**Work request**: Wherever the word "developers" appears in the entries, copy the whole line.

◆ ◆ ◆ ◆ ◆ ◆ ◆

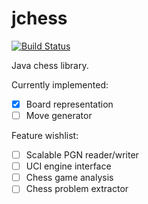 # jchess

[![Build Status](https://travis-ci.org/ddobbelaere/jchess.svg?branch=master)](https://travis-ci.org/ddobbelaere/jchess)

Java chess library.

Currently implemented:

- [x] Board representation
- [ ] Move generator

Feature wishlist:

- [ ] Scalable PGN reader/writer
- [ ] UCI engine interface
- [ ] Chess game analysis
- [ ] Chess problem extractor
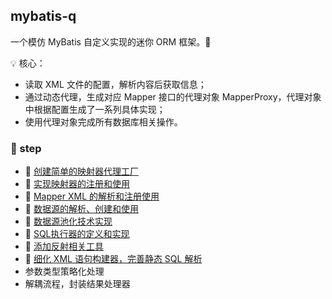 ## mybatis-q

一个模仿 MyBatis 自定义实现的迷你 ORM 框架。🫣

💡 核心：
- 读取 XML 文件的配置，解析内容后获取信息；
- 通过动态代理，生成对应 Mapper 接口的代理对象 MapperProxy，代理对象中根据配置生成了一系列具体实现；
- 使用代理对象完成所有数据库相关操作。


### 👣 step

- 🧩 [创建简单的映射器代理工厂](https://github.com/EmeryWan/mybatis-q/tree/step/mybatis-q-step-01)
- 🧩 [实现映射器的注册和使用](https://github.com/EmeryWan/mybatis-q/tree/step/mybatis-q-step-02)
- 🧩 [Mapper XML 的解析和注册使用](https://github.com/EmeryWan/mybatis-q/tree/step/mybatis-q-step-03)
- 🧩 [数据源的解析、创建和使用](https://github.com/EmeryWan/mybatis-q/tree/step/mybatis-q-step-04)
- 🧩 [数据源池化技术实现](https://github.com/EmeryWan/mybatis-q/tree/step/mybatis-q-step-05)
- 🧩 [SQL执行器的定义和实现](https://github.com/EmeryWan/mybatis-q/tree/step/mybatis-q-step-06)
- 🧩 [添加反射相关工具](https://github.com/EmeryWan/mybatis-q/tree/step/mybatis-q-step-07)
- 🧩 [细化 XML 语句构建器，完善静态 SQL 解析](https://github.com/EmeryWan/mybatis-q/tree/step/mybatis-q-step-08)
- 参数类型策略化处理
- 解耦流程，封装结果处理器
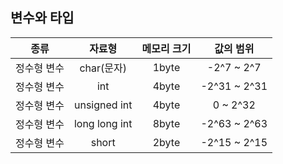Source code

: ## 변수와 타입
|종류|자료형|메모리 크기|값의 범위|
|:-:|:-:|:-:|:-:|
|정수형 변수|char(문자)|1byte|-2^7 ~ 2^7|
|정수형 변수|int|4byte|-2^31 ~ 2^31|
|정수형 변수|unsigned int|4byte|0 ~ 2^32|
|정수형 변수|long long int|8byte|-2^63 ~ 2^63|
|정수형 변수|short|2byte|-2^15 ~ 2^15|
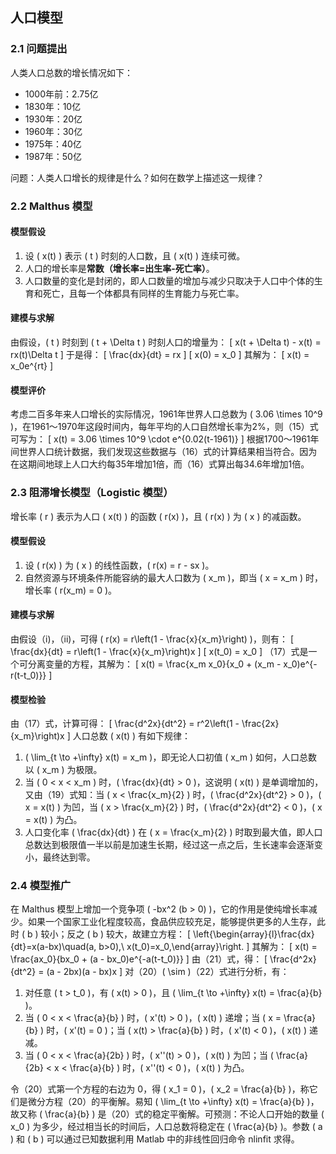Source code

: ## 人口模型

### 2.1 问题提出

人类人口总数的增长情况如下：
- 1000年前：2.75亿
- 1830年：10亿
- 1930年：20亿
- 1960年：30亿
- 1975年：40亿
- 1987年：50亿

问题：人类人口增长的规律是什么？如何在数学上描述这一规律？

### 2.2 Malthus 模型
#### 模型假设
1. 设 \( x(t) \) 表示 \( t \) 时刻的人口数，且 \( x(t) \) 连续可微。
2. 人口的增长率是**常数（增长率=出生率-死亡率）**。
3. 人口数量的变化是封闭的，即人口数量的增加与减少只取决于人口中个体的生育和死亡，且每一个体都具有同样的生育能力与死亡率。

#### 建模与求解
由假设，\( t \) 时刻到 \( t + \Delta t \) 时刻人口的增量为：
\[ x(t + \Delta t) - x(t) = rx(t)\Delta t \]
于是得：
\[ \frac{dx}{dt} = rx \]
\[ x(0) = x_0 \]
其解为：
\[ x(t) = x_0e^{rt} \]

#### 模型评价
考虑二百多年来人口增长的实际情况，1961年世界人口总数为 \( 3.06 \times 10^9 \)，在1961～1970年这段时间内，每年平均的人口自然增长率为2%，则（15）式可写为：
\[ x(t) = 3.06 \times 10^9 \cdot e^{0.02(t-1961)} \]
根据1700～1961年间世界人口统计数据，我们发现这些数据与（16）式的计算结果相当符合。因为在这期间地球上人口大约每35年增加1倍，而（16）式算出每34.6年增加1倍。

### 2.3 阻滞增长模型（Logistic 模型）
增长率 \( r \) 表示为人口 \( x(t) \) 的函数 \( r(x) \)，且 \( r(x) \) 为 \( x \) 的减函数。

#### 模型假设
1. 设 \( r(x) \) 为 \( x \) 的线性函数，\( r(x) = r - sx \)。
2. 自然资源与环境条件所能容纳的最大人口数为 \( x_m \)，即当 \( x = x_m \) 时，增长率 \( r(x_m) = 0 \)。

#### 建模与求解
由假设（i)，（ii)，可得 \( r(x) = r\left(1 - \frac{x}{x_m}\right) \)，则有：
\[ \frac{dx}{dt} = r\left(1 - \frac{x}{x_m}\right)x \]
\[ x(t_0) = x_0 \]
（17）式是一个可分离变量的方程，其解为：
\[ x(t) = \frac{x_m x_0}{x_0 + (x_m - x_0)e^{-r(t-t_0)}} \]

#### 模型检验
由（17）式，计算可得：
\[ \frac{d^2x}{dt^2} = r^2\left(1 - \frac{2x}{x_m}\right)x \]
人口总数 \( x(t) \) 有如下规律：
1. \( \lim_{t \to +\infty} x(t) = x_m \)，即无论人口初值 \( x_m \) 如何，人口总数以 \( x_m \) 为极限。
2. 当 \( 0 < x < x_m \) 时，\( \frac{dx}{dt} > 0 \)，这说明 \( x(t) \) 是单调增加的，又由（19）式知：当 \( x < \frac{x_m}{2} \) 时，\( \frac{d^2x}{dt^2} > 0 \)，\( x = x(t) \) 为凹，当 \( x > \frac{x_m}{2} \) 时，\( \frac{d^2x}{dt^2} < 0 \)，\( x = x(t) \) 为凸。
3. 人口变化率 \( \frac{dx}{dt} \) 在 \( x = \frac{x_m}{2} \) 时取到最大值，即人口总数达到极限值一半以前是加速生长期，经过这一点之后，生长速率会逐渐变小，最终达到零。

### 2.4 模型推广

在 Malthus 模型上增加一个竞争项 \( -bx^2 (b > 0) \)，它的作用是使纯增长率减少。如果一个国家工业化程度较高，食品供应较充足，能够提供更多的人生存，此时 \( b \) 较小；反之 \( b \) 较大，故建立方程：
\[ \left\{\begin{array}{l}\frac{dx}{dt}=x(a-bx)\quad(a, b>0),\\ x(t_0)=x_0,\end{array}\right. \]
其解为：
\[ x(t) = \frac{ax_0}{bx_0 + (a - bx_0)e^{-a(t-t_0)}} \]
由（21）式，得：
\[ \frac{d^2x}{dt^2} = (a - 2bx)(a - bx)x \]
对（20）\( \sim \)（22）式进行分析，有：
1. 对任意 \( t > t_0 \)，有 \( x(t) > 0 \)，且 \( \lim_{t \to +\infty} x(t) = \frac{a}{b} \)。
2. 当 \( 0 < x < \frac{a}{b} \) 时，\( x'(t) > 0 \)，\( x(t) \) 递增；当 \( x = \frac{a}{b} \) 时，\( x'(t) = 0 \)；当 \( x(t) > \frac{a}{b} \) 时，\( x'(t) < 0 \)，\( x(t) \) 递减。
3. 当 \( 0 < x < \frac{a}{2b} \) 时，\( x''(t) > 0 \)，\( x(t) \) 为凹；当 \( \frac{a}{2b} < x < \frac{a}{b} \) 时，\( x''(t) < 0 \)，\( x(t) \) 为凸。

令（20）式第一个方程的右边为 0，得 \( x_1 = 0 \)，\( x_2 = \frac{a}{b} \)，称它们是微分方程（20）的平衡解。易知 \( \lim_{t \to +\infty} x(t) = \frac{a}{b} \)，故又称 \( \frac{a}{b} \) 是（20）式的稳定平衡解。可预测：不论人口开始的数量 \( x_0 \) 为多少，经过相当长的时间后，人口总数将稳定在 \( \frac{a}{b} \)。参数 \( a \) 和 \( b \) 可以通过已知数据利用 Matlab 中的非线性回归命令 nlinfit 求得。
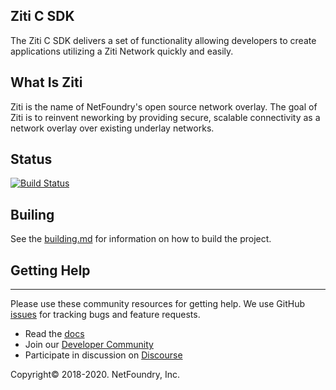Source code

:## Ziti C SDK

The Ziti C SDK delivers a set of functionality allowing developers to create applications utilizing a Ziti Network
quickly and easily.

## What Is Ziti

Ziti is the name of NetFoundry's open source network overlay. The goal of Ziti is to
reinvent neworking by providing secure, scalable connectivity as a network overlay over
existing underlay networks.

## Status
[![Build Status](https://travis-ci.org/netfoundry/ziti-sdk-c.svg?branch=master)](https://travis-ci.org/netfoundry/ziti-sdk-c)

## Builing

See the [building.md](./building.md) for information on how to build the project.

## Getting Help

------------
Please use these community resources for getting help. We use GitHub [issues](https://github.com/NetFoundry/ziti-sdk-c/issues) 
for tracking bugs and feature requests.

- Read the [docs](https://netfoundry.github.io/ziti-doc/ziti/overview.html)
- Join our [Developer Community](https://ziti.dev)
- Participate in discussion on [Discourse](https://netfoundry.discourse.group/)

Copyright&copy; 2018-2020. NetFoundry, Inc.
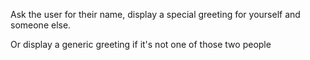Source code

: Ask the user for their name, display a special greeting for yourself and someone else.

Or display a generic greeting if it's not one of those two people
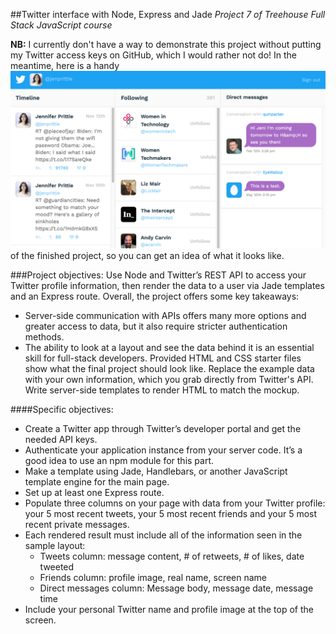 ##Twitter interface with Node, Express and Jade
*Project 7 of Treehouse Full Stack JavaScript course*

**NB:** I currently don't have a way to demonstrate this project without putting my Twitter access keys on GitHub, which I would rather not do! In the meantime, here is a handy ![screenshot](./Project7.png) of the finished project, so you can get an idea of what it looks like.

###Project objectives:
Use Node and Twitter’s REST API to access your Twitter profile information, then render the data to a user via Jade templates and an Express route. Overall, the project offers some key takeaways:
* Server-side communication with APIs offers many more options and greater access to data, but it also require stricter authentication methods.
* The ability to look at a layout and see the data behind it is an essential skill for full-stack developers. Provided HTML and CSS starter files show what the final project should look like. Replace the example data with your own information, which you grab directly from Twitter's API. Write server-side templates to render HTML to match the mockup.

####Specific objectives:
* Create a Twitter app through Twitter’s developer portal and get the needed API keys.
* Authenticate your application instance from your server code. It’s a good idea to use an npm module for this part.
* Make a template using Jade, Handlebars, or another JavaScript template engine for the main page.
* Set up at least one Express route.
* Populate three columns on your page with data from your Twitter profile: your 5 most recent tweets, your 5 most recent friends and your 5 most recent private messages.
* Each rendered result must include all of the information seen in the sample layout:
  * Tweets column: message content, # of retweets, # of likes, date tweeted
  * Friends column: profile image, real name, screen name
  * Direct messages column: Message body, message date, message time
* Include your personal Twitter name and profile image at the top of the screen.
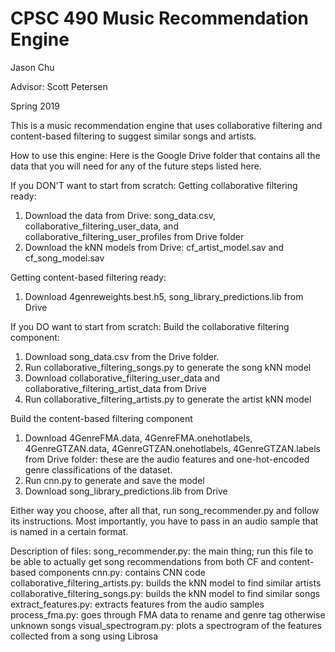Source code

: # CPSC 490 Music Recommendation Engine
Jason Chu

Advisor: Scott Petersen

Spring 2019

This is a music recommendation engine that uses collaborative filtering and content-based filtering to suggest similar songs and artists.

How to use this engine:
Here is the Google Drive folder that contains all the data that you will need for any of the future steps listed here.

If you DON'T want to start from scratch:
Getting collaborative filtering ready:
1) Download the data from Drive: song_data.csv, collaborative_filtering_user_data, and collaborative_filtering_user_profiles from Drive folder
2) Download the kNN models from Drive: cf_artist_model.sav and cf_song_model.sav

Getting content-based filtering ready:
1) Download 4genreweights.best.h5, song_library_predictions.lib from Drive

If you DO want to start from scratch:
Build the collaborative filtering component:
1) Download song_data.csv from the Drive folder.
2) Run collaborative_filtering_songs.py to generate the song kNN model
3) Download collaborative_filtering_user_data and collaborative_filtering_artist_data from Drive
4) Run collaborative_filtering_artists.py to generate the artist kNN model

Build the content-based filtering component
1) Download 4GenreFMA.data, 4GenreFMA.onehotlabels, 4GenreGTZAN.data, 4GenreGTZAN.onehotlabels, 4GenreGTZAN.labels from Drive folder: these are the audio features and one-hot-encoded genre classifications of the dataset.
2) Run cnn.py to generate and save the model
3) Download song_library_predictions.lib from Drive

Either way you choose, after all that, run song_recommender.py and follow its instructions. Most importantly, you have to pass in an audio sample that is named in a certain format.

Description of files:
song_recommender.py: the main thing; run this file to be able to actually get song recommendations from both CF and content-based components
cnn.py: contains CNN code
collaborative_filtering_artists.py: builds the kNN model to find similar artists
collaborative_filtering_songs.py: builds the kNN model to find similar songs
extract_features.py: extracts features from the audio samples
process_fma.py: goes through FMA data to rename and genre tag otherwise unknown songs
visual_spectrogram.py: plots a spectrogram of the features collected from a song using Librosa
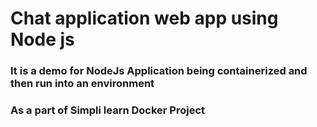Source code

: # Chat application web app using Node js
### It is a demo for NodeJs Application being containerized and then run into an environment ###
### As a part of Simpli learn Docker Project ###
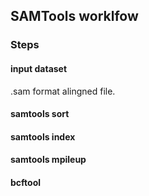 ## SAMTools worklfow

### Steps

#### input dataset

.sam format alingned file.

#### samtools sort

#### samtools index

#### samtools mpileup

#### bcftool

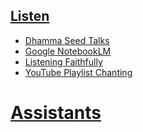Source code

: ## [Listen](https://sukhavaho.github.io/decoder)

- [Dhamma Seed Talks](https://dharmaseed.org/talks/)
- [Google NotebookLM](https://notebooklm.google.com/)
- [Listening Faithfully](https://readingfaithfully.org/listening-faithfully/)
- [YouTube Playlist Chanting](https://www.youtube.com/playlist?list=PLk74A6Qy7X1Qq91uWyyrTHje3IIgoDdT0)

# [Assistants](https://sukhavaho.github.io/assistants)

◆ ◆ ◆ ◆ ◆ ◆ ◆

**Exercise response**:
The Ziti C SDK delivers a set of functionality allowing developers to create applications utilizing a Ziti Network
* The ability to look at a layout and see the data behind it is an essential skill for full-stack developers. Provided HTML and CSS starter files show what the final project should look like. Replace the example data with your own information, which you grab directly from Twitter's API. Write server-side templates to render HTML to match the mockup.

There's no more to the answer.